= Beginning of Section =

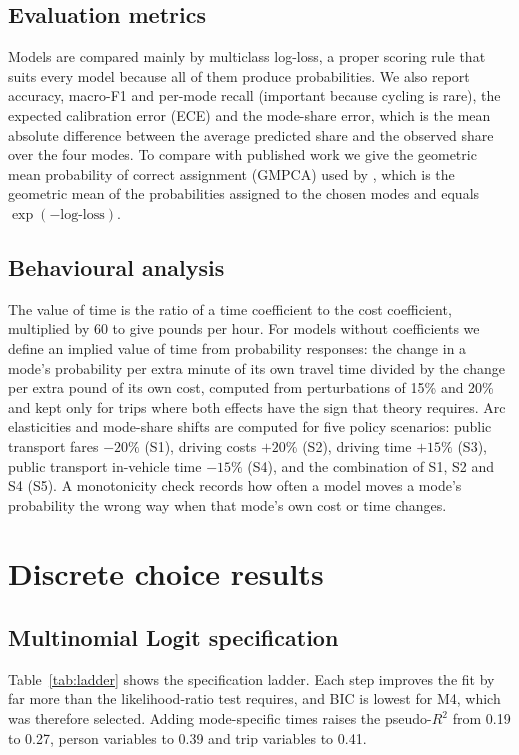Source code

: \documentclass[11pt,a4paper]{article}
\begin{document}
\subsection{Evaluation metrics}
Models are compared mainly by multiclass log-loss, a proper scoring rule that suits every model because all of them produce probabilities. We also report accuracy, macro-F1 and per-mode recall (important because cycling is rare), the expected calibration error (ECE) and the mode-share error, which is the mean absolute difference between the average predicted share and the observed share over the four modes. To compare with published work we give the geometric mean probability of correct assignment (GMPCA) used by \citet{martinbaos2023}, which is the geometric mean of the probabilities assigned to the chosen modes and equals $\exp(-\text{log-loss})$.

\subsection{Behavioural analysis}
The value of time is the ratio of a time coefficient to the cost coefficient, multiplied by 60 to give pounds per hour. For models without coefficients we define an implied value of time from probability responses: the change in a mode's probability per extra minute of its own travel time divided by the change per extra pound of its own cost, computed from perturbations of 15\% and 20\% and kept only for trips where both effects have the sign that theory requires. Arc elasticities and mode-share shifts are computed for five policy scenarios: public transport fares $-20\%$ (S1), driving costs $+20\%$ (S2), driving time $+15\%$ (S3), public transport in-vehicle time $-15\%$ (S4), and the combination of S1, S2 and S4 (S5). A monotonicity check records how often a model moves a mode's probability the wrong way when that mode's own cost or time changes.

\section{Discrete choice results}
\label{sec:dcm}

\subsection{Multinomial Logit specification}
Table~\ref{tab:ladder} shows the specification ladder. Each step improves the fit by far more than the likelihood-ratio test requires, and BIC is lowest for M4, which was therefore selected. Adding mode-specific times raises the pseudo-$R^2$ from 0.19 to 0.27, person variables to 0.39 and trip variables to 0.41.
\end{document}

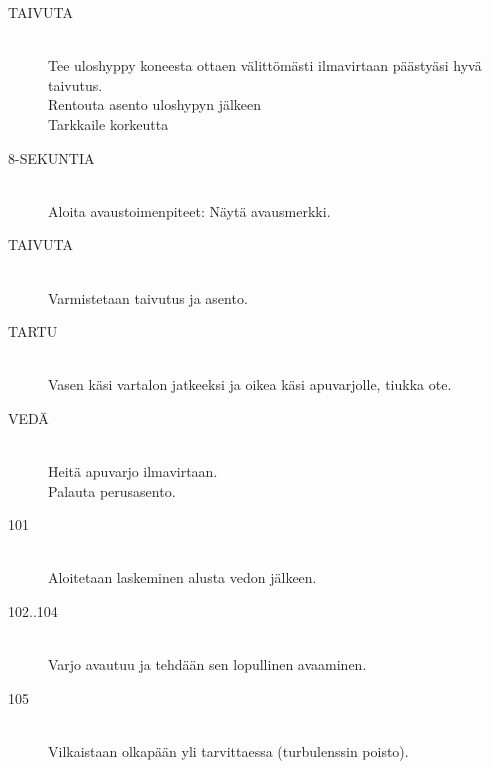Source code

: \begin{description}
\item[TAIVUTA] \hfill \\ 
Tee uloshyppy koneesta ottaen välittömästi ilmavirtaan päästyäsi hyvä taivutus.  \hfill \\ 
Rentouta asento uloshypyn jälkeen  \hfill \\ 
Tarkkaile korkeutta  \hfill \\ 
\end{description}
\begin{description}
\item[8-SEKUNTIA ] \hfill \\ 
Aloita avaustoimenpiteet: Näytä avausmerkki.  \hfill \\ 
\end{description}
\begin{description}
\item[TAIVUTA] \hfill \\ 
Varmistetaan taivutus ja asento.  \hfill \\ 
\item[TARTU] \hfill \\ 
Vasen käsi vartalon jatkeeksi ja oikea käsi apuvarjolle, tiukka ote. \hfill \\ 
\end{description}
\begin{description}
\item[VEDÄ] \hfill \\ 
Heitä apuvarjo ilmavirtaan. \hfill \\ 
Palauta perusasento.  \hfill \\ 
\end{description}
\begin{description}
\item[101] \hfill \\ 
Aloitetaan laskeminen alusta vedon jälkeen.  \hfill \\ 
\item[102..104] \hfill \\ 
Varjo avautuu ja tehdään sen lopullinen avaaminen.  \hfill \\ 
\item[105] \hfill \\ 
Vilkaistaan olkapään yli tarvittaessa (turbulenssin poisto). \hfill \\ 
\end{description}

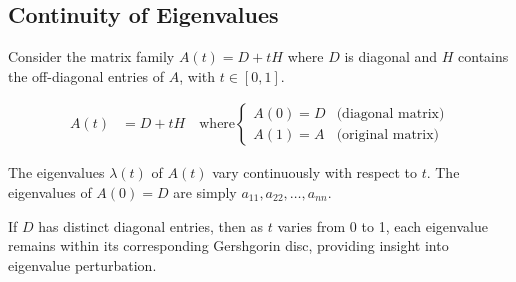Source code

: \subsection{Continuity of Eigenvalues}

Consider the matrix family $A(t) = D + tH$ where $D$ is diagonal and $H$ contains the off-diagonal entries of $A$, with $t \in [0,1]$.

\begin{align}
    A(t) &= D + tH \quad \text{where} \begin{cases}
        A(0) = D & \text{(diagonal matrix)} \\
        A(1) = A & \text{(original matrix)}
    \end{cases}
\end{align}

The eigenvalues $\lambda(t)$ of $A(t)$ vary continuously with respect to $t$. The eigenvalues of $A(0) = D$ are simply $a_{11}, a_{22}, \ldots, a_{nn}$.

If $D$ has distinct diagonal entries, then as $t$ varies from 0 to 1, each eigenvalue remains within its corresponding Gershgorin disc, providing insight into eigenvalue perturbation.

= End of Section =

# [WHAT THE TASK ASKS]
Everything in the records above should be retyped exactly except the pictures.

# [RESPONSE BOX]
Source code

: \documentclass[11pt,a4paper]{article}
\begin{document}
\subsection{Evaluation metrics}
Models are compared mainly by multiclass log-loss, a proper scoring rule that suits every model because all of them produce probabilities. We also report accuracy, macro-F1 and per-mode recall (important because cycling is rare), the expected calibration error (ECE) and the mode-share error, which is the mean absolute difference between the average predicted share and the observed share over the four modes. To compare with published work we give the geometric mean probability of correct assignment (GMPCA) used by \citet{martinbaos2023}, which is the geometric mean of the probabilities assigned to the chosen modes and equals $\exp(-\text{log-loss})$.

\subsection{Behavioural analysis}
The value of time is the ratio of a time coefficient to the cost coefficient, multiplied by 60 to give pounds per hour. For models without coefficients we define an implied value of time from probability responses: the change in a mode's probability per extra minute of its own travel time divided by the change per extra pound of its own cost, computed from perturbations of 15\% and 20\% and kept only for trips where both effects have the sign that theory requires. Arc elasticities and mode-share shifts are computed for five policy scenarios: public transport fares $-20\%$ (S1), driving costs $+20\%$ (S2), driving time $+15\%$ (S3), public transport in-vehicle time $-15\%$ (S4), and the combination of S1, S2 and S4 (S5). A monotonicity check records how often a model moves a mode's probability the wrong way when that mode's own cost or time changes.

\section{Discrete choice results}
\label{sec:dcm}

\subsection{Multinomial Logit specification}
Table~\ref{tab:ladder} shows the specification ladder. Each step improves the fit by far more than the likelihood-ratio test requires, and BIC is lowest for M4, which was therefore selected. Adding mode-specific times raises the pseudo-$R^2$ from 0.19 to 0.27, person variables to 0.39 and trip variables to 0.41.
\end{document}

Source code

: \begin{description}
\item[TAIVUTA] \hfill \\ 
Tee uloshyppy koneesta ottaen välittömästi ilmavirtaan päästyäsi hyvä taivutus.  \hfill \\ 
Rentouta asento uloshypyn jälkeen  \hfill \\ 
Tarkkaile korkeutta  \hfill \\ 
\end{description}
\begin{description}
\item[8-SEKUNTIA ] \hfill \\ 
Aloita avaustoimenpiteet: Näytä avausmerkki.  \hfill \\ 
\end{description}
\begin{description}
\item[TAIVUTA] \hfill \\ 
Varmistetaan taivutus ja asento.  \hfill \\ 
\item[TARTU] \hfill \\ 
Vasen käsi vartalon jatkeeksi ja oikea käsi apuvarjolle, tiukka ote. \hfill \\ 
\end{description}
\begin{description}
\item[VEDÄ] \hfill \\ 
Heitä apuvarjo ilmavirtaan. \hfill \\ 
Palauta perusasento.  \hfill \\ 
\end{description}
\begin{description}
\item[101] \hfill \\ 
Aloitetaan laskeminen alusta vedon jälkeen.  \hfill \\ 
\item[102..104] \hfill \\ 
Varjo avautuu ja tehdään sen lopullinen avaaminen.  \hfill \\ 
\item[105] \hfill \\ 
Vilkaistaan olkapään yli tarvittaessa (turbulenssin poisto). \hfill \\ 
\end{description}

Source code

: \subsection{Continuity of Eigenvalues}

Consider the matrix family $A(t) = D + tH$ where $D$ is diagonal and $H$ contains the off-diagonal entries of $A$, with $t \in [0,1]$.

\begin{align}
    A(t) &= D + tH \quad \text{where} \begin{cases}
        A(0) = D & \text{(diagonal matrix)} \\
        A(1) = A & \text{(original matrix)}
    \end{cases}
\end{align}

The eigenvalues $\lambda(t)$ of $A(t)$ vary continuously with respect to $t$. The eigenvalues of $A(0) = D$ are simply $a_{11}, a_{22}, \ldots, a_{nn}$.

If $D$ has distinct diagonal entries, then as $t$ varies from 0 to 1, each eigenvalue remains within its corresponding Gershgorin disc, providing insight into eigenvalue perturbation.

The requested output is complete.